Let me squash this right now.  Unless you have lower than average HP there aren't any spells that can one shot you.  If there are I've never seen them, never had them, and most likely would require a mon component of such rarity you would weep if you ever had to use it, since you would be waiting RL weeks trying to get another.  It is a myth.  There is no one shot spell I can even think of, unless like I stated, you have lower than average HP, then maybe.  

I like playing a magicker, LOVE it actually.  Especially now, since most of my memories date back to the days of being forced into being a twink just to get one spell to actually fucking go off.  I think it took me 2 and a half days of play time to get 1 spell to mon, and then it still only worked like half the time.
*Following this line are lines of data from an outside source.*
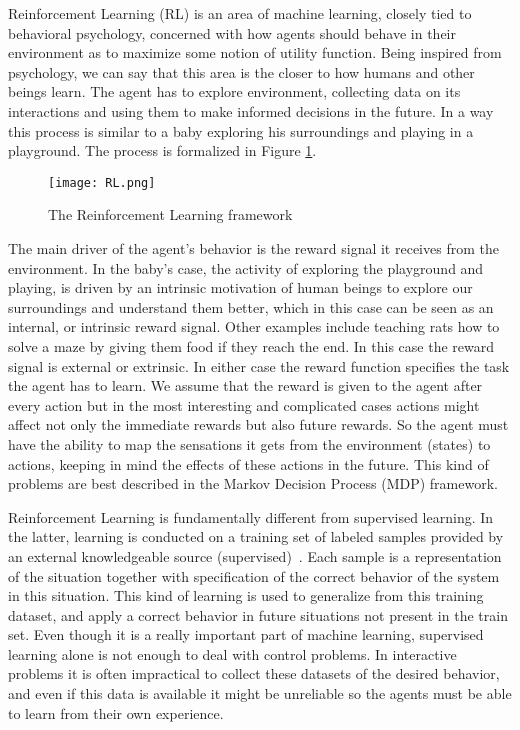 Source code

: Reinforcement Learning (RL) is an area of machine learning, closely tied to behavioral psychology, concerned with how agents should behave in their environment as to maximize some notion of utility function. Being inspired from psychology, we can say that this area is the closer to how humans and other beings learn.  The agent has to explore  environment, collecting data on its interactions and using them to make informed decisions in the future. In a way this process is similar to a baby exploring his surroundings and playing in a playground. The process is formalized in Figure \ref{fig:rl_framework}.\par
\begin{figure}
  \texttt{[image: RL.png]}
  \caption{The Reinforcement Learning framework ~\cite{Sutton:1998:IRL:551283}}
  \label{fig:rl_framework}
\end{figure}
The main driver of the agent's behavior is the reward signal it receives from the environment.  In the baby's case, the activity of exploring the playground and playing, is driven by an intrinsic motivation of human beings to explore our surroundings and understand them better, which in this case can be seen as an internal, or intrinsic reward signal. Other examples include teaching rats how to solve a maze by giving them food if they reach the end. In this case the reward signal is external or extrinsic. In either case the reward function  specifies the task the agent has to learn. We assume that the reward is given to the agent after every action but in the most interesting and complicated cases actions might affect not only the immediate rewards but also future rewards. So the agent must have the ability to map the sensations it gets from the environment (states) to actions, keeping in mind the effects of these actions in the future. This kind of problems are best described in the Markov Decision Process (MDP) framework.\par
Reinforcement Learning is fundamentally different from supervised learning. In the latter, learning is conducted on a training set of labeled samples provided by an external knowledgeable source (supervised)~\cite{hastie_09_elements-of.statistical-learning}. Each sample is a representation of the situation together with specification of the correct behavior of the system in this situation. This kind of learning is used to generalize from this training dataset, and apply a correct behavior in future situations not present in the train set. Even though it is a really important part of machine learning, supervised learning alone is not enough to deal with control problems. In interactive problems it is often impractical to collect these datasets of the desired behavior, and even if this data is available it might be unreliable so the agents must be able to learn from their own experience. \par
Yes that isn't the point that some of you are trying to make.  But some of you are saying then need to be regressed to some form of this.  Yeah they'd be rare.  Practically non existent.  Like they were once upon a time.  But regardless, it seemed that all those magickers back then teamed up, and if someone did fuck with them, they wouldn't live long.  Why?  I played that character for 3 RL fucking years.  I mastered 4 spells.  I didn't want to have to try to do it again.  I was still a bitch ass.  
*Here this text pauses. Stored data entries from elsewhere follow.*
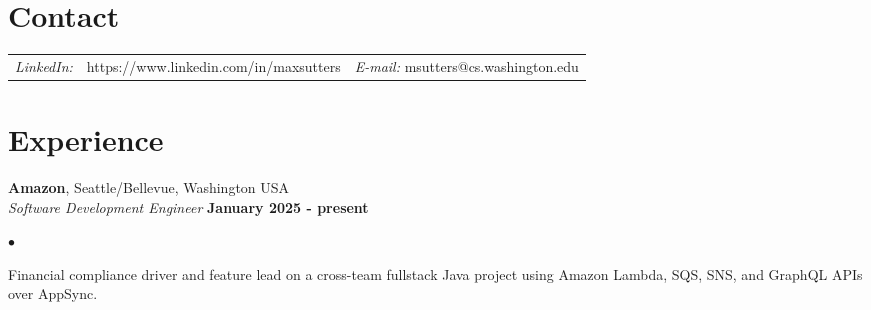 \documentclass[margin,line]{res}
\newenvironment{list2}{
  \begin{list}{$\bullet$}{%
      \setlength{\itemsep}{0in}
      \setlength{\parsep}{0in} \setlength{\parskip}{0in}
      \setlength{\topsep}{0in} \setlength{\partopsep}{0in} 
      \setlength{\leftmargin}{0.2in}}}{\end{list}}
\begin{document}
\thispagestyle{empty}


\begin{resume}
\section{\sc Contact} %
\vspace{.05in}
\begin{tabular}{@{}p{0.5in}p{2.5in}p{3in}}
{\it LinkedIn:} & https://www.linkedin.com/in/maxsutters & {\it E-mail:}  msutters@cs.washington.edu \\   
\end{tabular}

\section{\sc Experience}

{\bf Amazon}, Seattle/Bellevue, Washington USA \\
{\em Software Development Engineer} \hfill {\bf January 2025 - present} \\
% 
\begin{list2}
\item Financial compliance driver and feature lead on a cross-team fullstack Java project using Amazon Lambda, SQS, SNS, and GraphQL APIs over AppSync.
\end{list2}


\end{resume}
\end{document}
Now they've been given teeth, I'll admit teeth that in some cases are 2 foot long and super pointy.  But at least they are playable without being forced into having to resort to spam casting away.  

I'll agree with LoD on one thing, magickers need a place in Armageddon MUD.  A way to interact with mundanes.  Currently that place is as a gemmer.  You can at least be one, and not have to be super secret James Bond about it.  You can play a magicker and it has opened up roles for them that haven't existed since way back when people ignored the docs and would actually befriend and hire them.  It made it a better place for everyone I felt.

Actually two things LoD.  They maybe do need to be policed some.  But can you blame people for wanting to try something new before they won't be able to?  Yeah the End is a long way off, again.  But it wasn't that far off that long ago.  Was June, now September.  So yeah, the mad rush is still in crazy effect to play everything you haven't.  Some people are going to twink it.  That's because they are taught to do so from playing warriors and rangers in many of the clans.  I'm not saying those clans are wrong, but you spar and spar and spar and spar and spar.  So they get a magicker and they cast and cast and cast and cast and cast, and look at that!  I branched...Wow!  So they cast and cast and cast...wondering what's next.  Many people can't control their curiosity, or their thrill at playing something so vastly different than what they have before.  I think skill wise, mundane characters need a tweak as much as Magickers.  That experience with Shoka burnt me out on playing a character, who is unable to do what their class states they should be able to do, without practicing skills all the time.  I'd rather be decent in skills at the get go, and be able to do what I'm supposed to do without doing the sparring, casting, practicing, foraging, crafting that you have to do otherwise.  I, and this is my personal feelings, fucking hate that.  I don't like sparring, cause I've never seen it done in a fashion that didn't make me feel like it was directed, completely at building skills, and thus seemed fake and phony.  My opinion, everyone elses will differ I'm sure.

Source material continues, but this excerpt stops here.